Künstliche Intelligenz

China schränkt Nutzung von ChatGPT ein

Der Textgenerator ChatGPT sorgt in China für Wirbel. Peking signalisiert Regulierungsbedarf für entsprechende KI-Systeme, an denen auch heimische Techkonzerne basteln. Dem chinesischen Web-Publikum wird der Zugang bereits verwehrt.
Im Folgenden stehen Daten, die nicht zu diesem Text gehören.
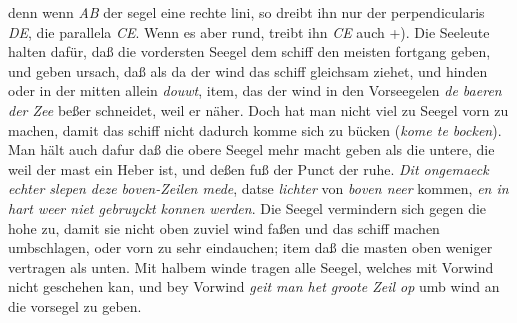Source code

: denn wenn \textit{AB} der segel\protect{} eine rechte lini, so dreibt ihn nur der perpendicularis \textit{DE},  die parallela \textit{CE}. Wenn es aber rund, treibt ihn \textit{CE} auch +). Die Seeleute halten daf\"{u}r, daß die vordersten Seegel\protect{} dem schiff\protect{} den meisten fortgang\protect{} geben, und geben  ursach, daß als da der wind das schiff\protect{} gleichsam ziehet, und hinden oder in der mitten allein \textit{douwt}, item, das der wind in den Vorseegelen\protect{} \textit{de baeren der Zee} be{\ss}er schneidet, weil er n\"{a}her. Doch hat man nicht viel zu Seegel\protect{} vorn zu machen, damit das schiff\protect{} nicht dadurch komme sich zu b\"{u}cken (\textit{kome te bocken}). Man h\"{a}lt auch dafur da{\ss} die obere Seegel\protect{} mehr macht geben als die untere, die weil der mast\protect{} ein Heber\protect{} ist, und de{\ss}en fu{\ss} der Punct der ruhe. \textit{Dit ongemaeck echter slepen deze boven-Zeilen\protect{} mede}, datse \textit{lichter} von \textit{boven neer} kommen, \textit{en in hart weer niet gebruyckt konnen werden}. Die Seegel\protect{} vermindern sich gegen die hohe zu, damit sie nicht oben zuviel wind faßen und das schiff\protect{} machen umbschlagen, oder vorn zu sehr eindauchen; item daß die masten\protect{} oben weniger vertragen als unten. Mit halbem winde tragen alle Seegel\protect{}, welches mit Vorwind nicht geschehen kan, und bey Vorwind \textit{geit man het groote Zeil\protect{} op} umb wind an die vorsegel\protect{} zu geben.
\pend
China schränkt Nutzung von ChatGPT ein

Von Norbert Hellmann, Schanghai

Für alle diejenigen, die sich an der rasend schnellen globalen Verbreitung des in den USA entwickelten Textgenerators und Chatbot-Programms ChatGPT erfreuen, gibt es gute und schlechte Nachrichten aus China. Einerseits zeigt sich die Pekinger Regierung brennend daran interessiert, die Entwicklung von mit künstlicher Intelligenz (KI) gesteuerten Sprachsystemen zu fördern und ihnen zu einer breiten Anwendung zu verhelfen. Andererseits aber setzt der chinesische Staat einiges daran, dem vom kalifornischen Start-up OpenAI lancierten System ChatGPT keinen Durchschlupf zum chinesischen Publikum zu gewähren. Dies, weil ein vom Ausland gefütterter Chatbot Inhalte verbreiten kann, die nach den Vorstellungen des kommunistischen Parteiregimes zensiert gehören.

Seitens des Ministeriums für Wissenschaft und Technologie wurden am Freitag erste Anzeichen für eine kommende Regulierungsoffensive bekannt. In einem Pressebriefing in Peking hieß es, die Regierung werde sich für eine „sichere und kontrollierbare“ Anwendung von KI-Diensten als einem strategisch wichtigen Ausschnitt des Technologiesektors einsetzen. Grundsätzlich sehe man großes Potenzial für den Einsatz von mit ChatGTP vergleichbaren Systemen und arbeite daran, AI-Anwendungen in Chinas Wirtschaft und Gesellschaft zu integrieren, betonte Wissenschaftsminister Wang Zhigang am Freitag.

Wang zufolge wird es Zeit brauchen, um den Transformationscharakter der KI-Technologie und begleitende ethischen Aspekte genau zu verstehen. Entsprechend seien keine regulatorischen Schnellschüsse vorgesehen.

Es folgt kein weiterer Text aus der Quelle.